4.6.3.3 Search by Default SRV Record in DNS

The third approach looks for a default SRV record in the DNS. This record points to the default server in the deployment. The domain component for this default record is _default.

After the domain name has been determined, it is used to send a query to DNS. The DNS is queried for SRV records specified in Oracle Internet Directory-specific format. For example, if the domain name obtained is example.net, the query for non-SSL LDAP servers is for SRV resource records having the owner name _ldap._tcp._oid.example.net.

It is possible that no SRV resource records are returned from the DNS. In such a case the DNS lookup is performed for the SRV resource records specified in standard format.
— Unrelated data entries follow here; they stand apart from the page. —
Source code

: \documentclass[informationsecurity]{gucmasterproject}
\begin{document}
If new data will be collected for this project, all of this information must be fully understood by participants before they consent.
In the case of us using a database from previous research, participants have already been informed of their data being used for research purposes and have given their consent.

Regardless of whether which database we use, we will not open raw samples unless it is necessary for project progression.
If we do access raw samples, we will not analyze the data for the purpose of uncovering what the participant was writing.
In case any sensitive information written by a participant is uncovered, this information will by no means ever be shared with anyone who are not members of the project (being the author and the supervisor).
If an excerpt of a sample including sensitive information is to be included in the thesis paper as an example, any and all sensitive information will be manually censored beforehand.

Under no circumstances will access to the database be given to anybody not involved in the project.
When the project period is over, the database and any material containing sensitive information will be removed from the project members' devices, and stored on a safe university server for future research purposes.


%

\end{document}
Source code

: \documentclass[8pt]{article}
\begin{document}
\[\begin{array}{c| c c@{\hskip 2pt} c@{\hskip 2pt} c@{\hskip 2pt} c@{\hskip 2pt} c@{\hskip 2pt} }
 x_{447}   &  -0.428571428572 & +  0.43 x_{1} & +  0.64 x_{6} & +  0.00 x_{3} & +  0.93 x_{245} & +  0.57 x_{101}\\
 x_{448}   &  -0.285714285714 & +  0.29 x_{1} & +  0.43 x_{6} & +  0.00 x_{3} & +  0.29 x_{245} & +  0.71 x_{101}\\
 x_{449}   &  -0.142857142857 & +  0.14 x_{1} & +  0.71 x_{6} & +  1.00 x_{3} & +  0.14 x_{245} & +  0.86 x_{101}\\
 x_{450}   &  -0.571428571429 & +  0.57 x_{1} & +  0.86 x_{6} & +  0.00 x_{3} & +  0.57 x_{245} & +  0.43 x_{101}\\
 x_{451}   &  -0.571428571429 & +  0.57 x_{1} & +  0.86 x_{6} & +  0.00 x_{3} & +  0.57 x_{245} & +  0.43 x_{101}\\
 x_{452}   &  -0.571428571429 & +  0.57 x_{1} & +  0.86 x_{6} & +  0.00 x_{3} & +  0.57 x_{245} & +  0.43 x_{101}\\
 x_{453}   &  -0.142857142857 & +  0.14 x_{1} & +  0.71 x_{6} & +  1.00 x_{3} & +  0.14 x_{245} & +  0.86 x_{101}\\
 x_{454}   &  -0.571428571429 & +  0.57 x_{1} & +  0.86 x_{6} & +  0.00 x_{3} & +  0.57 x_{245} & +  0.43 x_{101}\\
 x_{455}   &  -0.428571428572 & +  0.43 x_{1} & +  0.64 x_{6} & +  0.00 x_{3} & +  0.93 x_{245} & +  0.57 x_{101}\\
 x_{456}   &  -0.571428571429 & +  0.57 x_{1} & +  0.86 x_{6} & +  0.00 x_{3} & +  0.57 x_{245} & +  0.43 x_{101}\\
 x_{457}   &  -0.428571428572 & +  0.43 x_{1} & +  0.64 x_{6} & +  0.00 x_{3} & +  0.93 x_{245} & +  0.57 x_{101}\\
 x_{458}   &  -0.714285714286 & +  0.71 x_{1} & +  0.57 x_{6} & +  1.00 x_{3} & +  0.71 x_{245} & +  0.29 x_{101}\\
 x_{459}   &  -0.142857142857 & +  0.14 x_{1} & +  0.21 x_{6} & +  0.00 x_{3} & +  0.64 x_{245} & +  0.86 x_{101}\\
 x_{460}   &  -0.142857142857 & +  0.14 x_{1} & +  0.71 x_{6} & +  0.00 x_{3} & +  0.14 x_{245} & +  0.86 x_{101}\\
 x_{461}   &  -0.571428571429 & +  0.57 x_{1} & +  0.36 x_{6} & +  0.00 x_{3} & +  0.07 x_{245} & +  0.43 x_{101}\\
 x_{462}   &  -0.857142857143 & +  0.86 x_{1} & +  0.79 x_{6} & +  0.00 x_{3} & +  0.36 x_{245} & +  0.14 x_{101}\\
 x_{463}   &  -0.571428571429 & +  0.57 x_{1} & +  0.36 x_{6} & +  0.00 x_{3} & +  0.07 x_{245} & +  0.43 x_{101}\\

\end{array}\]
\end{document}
For example, the owner name would be _ldap._tcp.example.net.

The result of the query is a set of SRV records. These records are then sorted and the host information is extracted from them. This information is then returned to the user.

Note:

The approaches mentioned here can also be tried in succession, stopping when the query lookup of DNS is successful. Try the approaches in the order as described in this section. DNS is queried only for SRV records in Oracle Internet Directory-specific format. If none of the approaches is successful, then all the approaches are tried again, but this time DNS is queried for SRV records in standard format.

4.6.4 Environment Variables for DNS Server Discovery

The following environment variables override default behavior for discovering a DNS server.

Table 4-1 Environment Variables for DNS Discovery

Environment Variable	Description
ORA_LDAP_DNS	IP address of the DNS server containing the SRV records. If the variable is not defined, then the DNS server address is obtained from the host machine.
ORA_LDAP_DNSPORT	Port number on which the DNS server listens for queries. If the variable is not defined, then the DNS server is assumed to be listening at standard port number `53`.
ORA_LDAP_DOMAIN	Domain of the host machine. If the variable is not defined, then the domain is obtained from the host machine itself.

4.6.5 Programming Interfaces for DNS Server Discovery

The programming interface provided is a single interface to discover directory server information without regard to the mechanism or standard used to obtain it. Information can be discovered from various sources. Each source can use its own mechanism to discover the information. For example, the LDAP host and port information can be discovered from the DNS acting as the source. Here DSD is used to discover host name information from the DNS.